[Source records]
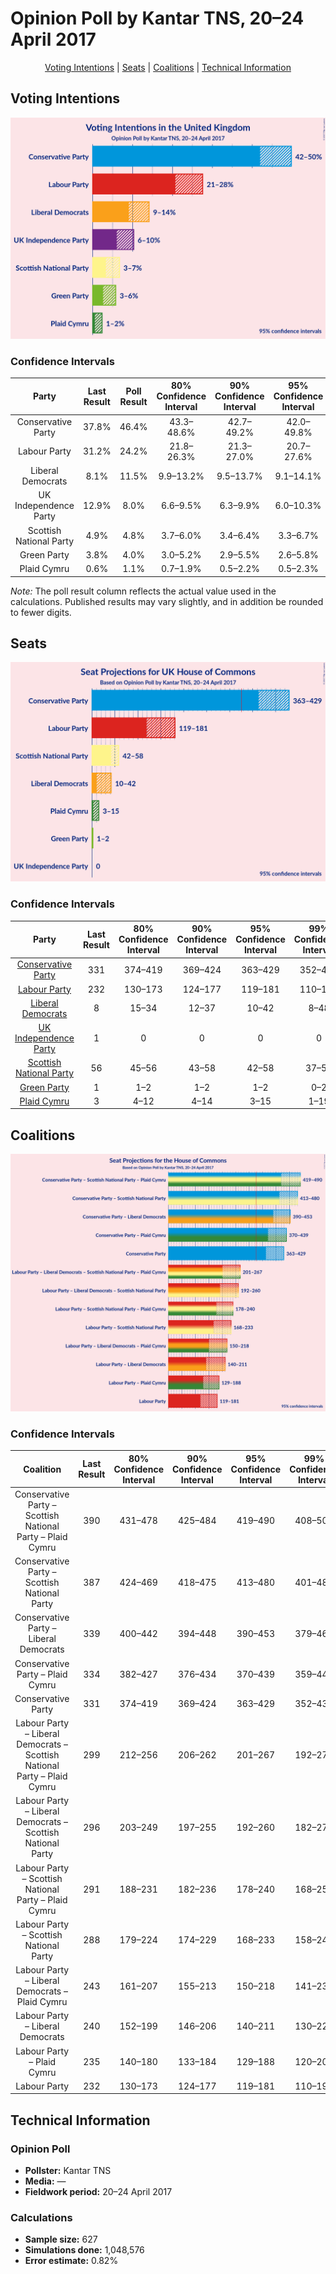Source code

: # Opinion Poll by Kantar TNS, 20–24 April 2017

<p align="center"><a href="#voting-intentions">Voting Intentions</a> | <a href="#seats">Seats</a> | <a href="#coalitions">Coalitions</a> | <a href="#technical-information">Technical Information</a></p>

## Voting Intentions

![Graph with voting intentions not yet produced](2017-04-24-Kantar-TNS.png "Voting Intentions")

### Confidence Intervals

| Party | Last Result | Poll Result | 80% Confidence Interval | 90% Confidence Interval | 95% Confidence Interval | 99% Confidence Interval |
|:-----:|:-----------:|:-----------:|:-----------------------:|:-----------------------:|:-----------------------:|:-----------------------:|
| Conservative Party | 37.8% | 46.4% | 43.3–48.6% |42.7–49.2% |42.0–49.8% |40.7–51.0% |
| Labour Party | 31.2% | 24.2% | 21.8–26.3% |21.3–27.0% |20.7–27.6% |19.8–28.7% |
| Liberal Democrats | 8.1% | 11.5% | 9.9–13.2% |9.5–13.7% |9.1–14.1% |8.4–15.0% |
| UK Independence Party | 12.9% | 8.0% | 6.6–9.5% |6.3–9.9% |6.0–10.3% |5.5–11.1% |
| Scottish National Party | 4.9% | 4.8% | 3.7–6.0% |3.4–6.4% |3.3–6.7% |2.9–7.4% |
| Green Party | 3.8% | 4.0% | 3.0–5.2% |2.9–5.5% |2.6–5.8% |2.3–6.4% |
| Plaid Cymru | 0.6% | 1.1% | 0.7–1.9% |0.5–2.2% |0.5–2.3% |0.4–2.7% |

*Note:* The poll result column reflects the actual value used in the calculations. Published results may vary slightly, and in addition be rounded to fewer digits.

## Seats

![Graph with seats not yet produced](2017-04-24-Kantar-TNS-seats.png "Seats")

### Confidence Intervals

| Party | Last Result | 80% Confidence Interval | 90% Confidence Interval | 95% Confidence Interval | 99% Confidence Interval |
|:-----:|:-----------:|:-----------------------:|:-----------------------:|:-----------------------:|:-----------------------:|
| <a href="#conservative-party">Conservative Party</a> | 331 | 374–419 |369–424 |363–429 |352–439 |
| <a href="#labour-party">Labour Party</a> | 232 | 130–173 |124–177 |119–181 |110–193 |
| <a href="#liberal-democrats">Liberal Democrats</a> | 8 | 15–34 |12–37 |10–42 |8–48 |
| <a href="#uk-independence-party">UK Independence Party</a> | 1 | 0 |0 |0 |0 |
| <a href="#scottish-national-party">Scottish National Party</a> | 56 | 45–56 |43–58 |42–58 |37–59 |
| <a href="#green-party">Green Party</a> | 1 | 1–2 |1–2 |1–2 |0–2 |
| <a href="#plaid-cymru">Plaid Cymru</a> | 3 | 4–12 |4–14 |3–15 |1–19 |


## Coalitions

![Graph with coalitions seats not yet produced](2017-04-24-Kantar-TNS-coalitions-seats.png "Coalitions Seats")

### Confidence Intervals

| Coalition | Last Result | 80% Confidence Interval | 90% Confidence Interval | 95% Confidence Interval | 99% Confidence Interval |
|:---------:|:-----------:|:-----------------------:|:-----------------------:|:-----------------------:|:-----------------------:|
| Conservative Party – Scottish National Party – Plaid Cymru | 390 | 431–478 | 425–484 | 419–490 | 408–500 |
| Conservative Party – Scottish National Party | 387 | 424–469 | 418–475 | 413–480 | 401–489 |
| Conservative Party – Liberal Democrats | 339 | 400–442 | 394–448 | 390–453 | 379–463 |
| Conservative Party – Plaid Cymru | 334 | 382–427 | 376–434 | 370–439 | 359–449 |
| Conservative Party | 331 | 374–419 | 369–424 | 363–429 | 352–439 |
| Labour Party – Liberal Democrats – Scottish National Party – Plaid Cymru | 299 | 212–256 | 206–262 | 201–267 | 192–279 |
| Labour Party – Liberal Democrats – Scottish National Party | 296 | 203–249 | 197–255 | 192–260 | 182–272 |
| Labour Party – Scottish National Party – Plaid Cymru | 291 | 188–231 | 182–236 | 178–240 | 168–252 |
| Labour Party – Scottish National Party | 288 | 179–224 | 174–229 | 168–233 | 158–244 |
| Labour Party – Liberal Democrats – Plaid Cymru | 243 | 161–207 | 155–213 | 150–218 | 141–230 |
| Labour Party – Liberal Democrats | 240 | 152–199 | 146–206 | 140–211 | 130–223 |
| Labour Party – Plaid Cymru | 235 | 140–180 | 133–184 | 129–188 | 120–200 |
| Labour Party | 232 | 130–173 | 124–177 | 119–181 | 110–193 |

## Technical Information

### Opinion Poll

+ **Pollster:** Kantar TNS
+ **Media:** —
+ **Fieldwork period:** 20–24 April 2017

### Calculations

+ **Sample size:** 627
+ **Simulations done:** 1,048,576
+ **Error estimate:** 0.82%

Required work → Each line above must be repeated exactly in the answer, with pictures omitted.

Task solution →
Source code

: # Opinion Poll by Kantar TNS, 20–24 April 2017

<p align="center"><a href="#voting-intentions">Voting Intentions</a> | <a href="#seats">Seats</a> | <a href="#coalitions">Coalitions</a> | <a href="#technical-information">Technical Information</a></p>

## Voting Intentions

![Graph with voting intentions not yet produced](2017-04-24-Kantar-TNS.png "Voting Intentions")

### Confidence Intervals

| Party | Last Result | Poll Result | 80% Confidence Interval | 90% Confidence Interval | 95% Confidence Interval | 99% Confidence Interval |
|:-----:|:-----------:|:-----------:|:-----------------------:|:-----------------------:|:-----------------------:|:-----------------------:|
| Conservative Party | 37.8% | 46.4% | 43.3–48.6% |42.7–49.2% |42.0–49.8% |40.7–51.0% |
| Labour Party | 31.2% | 24.2% | 21.8–26.3% |21.3–27.0% |20.7–27.6% |19.8–28.7% |
| Liberal Democrats | 8.1% | 11.5% | 9.9–13.2% |9.5–13.7% |9.1–14.1% |8.4–15.0% |
| UK Independence Party | 12.9% | 8.0% | 6.6–9.5% |6.3–9.9% |6.0–10.3% |5.5–11.1% |
| Scottish National Party | 4.9% | 4.8% | 3.7–6.0% |3.4–6.4% |3.3–6.7% |2.9–7.4% |
| Green Party | 3.8% | 4.0% | 3.0–5.2% |2.9–5.5% |2.6–5.8% |2.3–6.4% |
| Plaid Cymru | 0.6% | 1.1% | 0.7–1.9% |0.5–2.2% |0.5–2.3% |0.4–2.7% |

*Note:* The poll result column reflects the actual value used in the calculations. Published results may vary slightly, and in addition be rounded to fewer digits.

## Seats

![Graph with seats not yet produced](2017-04-24-Kantar-TNS-seats.png "Seats")

### Confidence Intervals

| Party | Last Result | 80% Confidence Interval | 90% Confidence Interval | 95% Confidence Interval | 99% Confidence Interval |
|:-----:|:-----------:|:-----------------------:|:-----------------------:|:-----------------------:|:-----------------------:|
| <a href="#conservative-party">Conservative Party</a> | 331 | 374–419 |369–424 |363–429 |352–439 |
| <a href="#labour-party">Labour Party</a> | 232 | 130–173 |124–177 |119–181 |110–193 |
| <a href="#liberal-democrats">Liberal Democrats</a> | 8 | 15–34 |12–37 |10–42 |8–48 |
| <a href="#uk-independence-party">UK Independence Party</a> | 1 | 0 |0 |0 |0 |
| <a href="#scottish-national-party">Scottish National Party</a> | 56 | 45–56 |43–58 |42–58 |37–59 |
| <a href="#green-party">Green Party</a> | 1 | 1–2 |1–2 |1–2 |0–2 |
| <a href="#plaid-cymru">Plaid Cymru</a> | 3 | 4–12 |4–14 |3–15 |1–19 |


## Coalitions

![Graph with coalitions seats not yet produced](2017-04-24-Kantar-TNS-coalitions-seats.png "Coalitions Seats")

### Confidence Intervals

| Coalition | Last Result | 80% Confidence Interval | 90% Confidence Interval | 95% Confidence Interval | 99% Confidence Interval |
|:---------:|:-----------:|:-----------------------:|:-----------------------:|:-----------------------:|:-----------------------:|
| Conservative Party – Scottish National Party – Plaid Cymru | 390 | 431–478 | 425–484 | 419–490 | 408–500 |
| Conservative Party – Scottish National Party | 387 | 424–469 | 418–475 | 413–480 | 401–489 |
| Conservative Party – Liberal Democrats | 339 | 400–442 | 394–448 | 390–453 | 379–463 |
| Conservative Party – Plaid Cymru | 334 | 382–427 | 376–434 | 370–439 | 359–449 |
| Conservative Party | 331 | 374–419 | 369–424 | 363–429 | 352–439 |
| Labour Party – Liberal Democrats – Scottish National Party – Plaid Cymru | 299 | 212–256 | 206–262 | 201–267 | 192–279 |
| Labour Party – Liberal Democrats – Scottish National Party | 296 | 203–249 | 197–255 | 192–260 | 182–272 |
| Labour Party – Scottish National Party – Plaid Cymru | 291 | 188–231 | 182–236 | 178–240 | 168–252 |
| Labour Party – Scottish National Party | 288 | 179–224 | 174–229 | 168–233 | 158–244 |
| Labour Party – Liberal Democrats – Plaid Cymru | 243 | 161–207 | 155–213 | 150–218 | 141–230 |
| Labour Party – Liberal Democrats | 240 | 152–199 | 146–206 | 140–211 | 130–223 |
| Labour Party – Plaid Cymru | 235 | 140–180 | 133–184 | 129–188 | 120–200 |
| Labour Party | 232 | 130–173 | 124–177 | 119–181 | 110–193 |

## Technical Information

### Opinion Poll

+ **Pollster:** Kantar TNS
+ **Media:** —
+ **Fieldwork period:** 20–24 April 2017

### Calculations

+ **Sample size:** 627
+ **Simulations done:** 1,048,576
+ **Error estimate:** 0.82%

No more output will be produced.